Try it |
Range to reproduce from the entries below: the line with "are my own.", the line with "and Hager's argument.", and every line in between. Give them exactly and give nothing else.

Entries shown |
═══

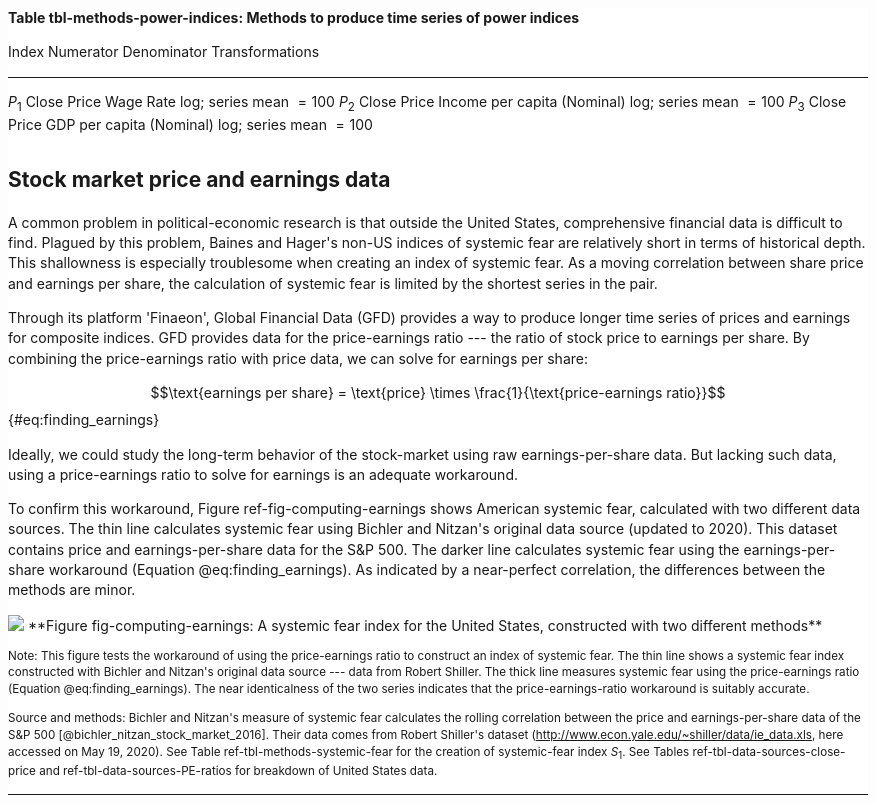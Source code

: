 **Table tbl-methods-power-indices: Methods to produce time series of power indices**

   Index  Numerator     Denominator                   Transformations
  ------- ------------- ----------------------------- --------------------------
   $P_1$  Close Price   Wage Rate                     log; series mean $= 100$
   $P_2$  Close Price   Income per capita (Nominal)   log; series mean $= 100$
   $P_3$  Close Price   GDP per capita (Nominal)      log; series mean $= 100$
                                                      
## Stock market price and earnings data

A common problem in political-economic research is that outside the United States, comprehensive financial data is difficult to find. Plagued by this problem, Baines and Hager's non-US indices of systemic fear are relatively short in terms of historical depth. This shallowness is especially troublesome when creating an index of systemic fear. As a moving correlation between share price and earnings per share, the calculation of systemic fear is limited by the shortest series in the pair.

Through its platform 'Finaeon', Global Financial Data (GFD) provides a way to produce longer time series of prices and earnings for composite indices. GFD provides data for the price-earnings ratio --- the ratio of stock price to earnings per share. By combining the price-earnings ratio with price data, we can solve for earnings per share:

$$\text{earnings per share} = \text{price} \times \frac{1}{\text{price-earnings ratio}}$$ {#eq:finding_earnings}

Ideally, we could study the long-term behavior of the stock-market using raw earnings-per-share data. But lacking such data, using a price-earnings ratio to solve for earnings is an adequate workaround.

To confirm this workaround, Figure ref-fig-computing-earnings shows American systemic fear, calculated with two different data sources. The thin line calculates systemic fear using Bichler and Nitzan's original data source (updated to 2020). This dataset contains price and earnings-per-share data for the S&P 500. The darker line calculates systemic fear using the earnings-per-share workaround (Equation @eq:finding_earnings). As indicated by a near-perfect correlation, the differences between the methods are minor.

<img src="../figures/methods_computing_earnings.png" width=450 />  
**Figure fig-computing-earnings: A systemic fear index for the United States, constructed with two different methods**
<small>

Note: This figure tests the workaround of using the price-earnings ratio to construct an index of systemic fear. The thin line shows a systemic fear index constructed with Bichler and Nitzan's original data source --- data from Robert Shiller. The thick line measures systemic fear using the price-earnings ratio (Equation @eq:finding_earnings). The near identicalness of the two series indicates that the price-earnings-ratio workaround is suitably accurate.

Source and methods: Bichler and Nitzan's measure of systemic fear calculates the rolling correlation between the price and earnings-per-share data of the S&P 500 [@bichler_nitzan_stock_market_2016]. Their data comes from Robert Shiller's dataset (<http://www.econ.yale.edu/~shiller/data/ie_data.xls>, here accessed on May 19, 2020). See Table ref-tbl-methods-systemic-fear for the creation of systemic-fear index $S_1$. See Tables ref-tbl-data-sources-close-price and ref-tbl-data-sources-PE-ratios for breakdown of United States data.

</small>
<hr  />


[^1]:  James McMahon currently teaches at the University of Toronto, Canada. His main research interests are the Hollywood film business, social theories of mass culture and political economic theory. 
[^2]:  Readers unfamiliar with how Bichler and Nitzan use the terms 'power' and 'accumulation' should start with [@nitzan_capital_2009]. Their methods are easy to understand but the reader is asked to pay special attention to the theoretical assumptions that are *rejected*. For example, in their paper that presents a CasP model of the stock market, they reject the idea that there can be mismatches between nominal financial prices and real economic units of production and consumption [@bichler_nitzan_stock_market_2016]. 
[^3]:  They do find a tight positive correlation for France, but the time-span of data (1999-2017) is shorter than what they have for Germany (1983-2017). 
[^4]:  [@kliman_value_2011] likewise critiques Bichler and Nitzan's model without exploring alternative reasons for apparent failures. 
[^5]:  An investigation of the U-turn from declining systemic fear in the 1960s to rising systemic fear in the 1980s is warranted. A quickly-made hypothesis would identify the cause to be the rise of a neo-liberal political economy. 
[^6]:  Thanks go to an anonymous reviewer for the revision of this paragraph. If any errors remain, they are my own. 
[^7]:  Evidence of this outcome would support Baines and Hager's argument. 
[^8]:  Ultimately, one's threshold for empirical difference will impact how one sees a strong network of relations in Figure ref-fig-corr-matrix-S-1. Further research will be needed to explore the network of relations in rising or falling systemic fear. 
[^9]:  Summarizing their notion of 'confidence in obedience', Bichler and Nitzan write:
[^10]:  [@kliman_value_2011] was one of the first to critique Bichler and Nitzan's concept of systemic fear. Kliman makes it very clear that he thinks it is impossible for systemic fear to be a meaningful concept because the evidence is showing a rise of systemic fear in two periods, June 1953--August 1962 and August 1962--December 1973. Lest I be perceived to be exaggerating Kliman's argument that systemic fear cannot be high at particular points in time, here is a key quotation in full:
[^11]:  There are opportunities to investigate the periodicity of a country's high systemic fear. For example, South Africa's first wave of high systemic fear occurred in the final years of Apartheid. The timing of this wave also complements the analysis of [@nitzan_bichler_south_africa_israel_2001], who argue that the collapse of the Apartheid regime coincides with changes to how dominant South African firms achieved differential accumulation. 
[^12]:  I used the `seasonal_decompose` function from the Python library `statsmodels.tsa.seasonal`. 
[^13]:  The sample mean is an estimate of the expected population mean, and therefore serves as an estimate of the 'expected' average for a random sample drawn from the population. 
[^14]:  Of the three measures of the power index, measure $P_1$ increases the most from 1950 to 2020 and from 1980 to 2020. That is because compared to the wage rate (the denominator in $P_1$), the denominators in $P_2$ (average income per capita) and $P_3$ (nominal GDP per capita) are prone to *rise* when inequality increases. (Growing income among top earners pulls up the average income.)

═══

Completed task |
[^6]:  Thanks go to an anonymous reviewer for the revision of this paragraph. If any errors remain, they are my own. 
[^7]:  Evidence of this outcome would support Baines and Hager's argument. 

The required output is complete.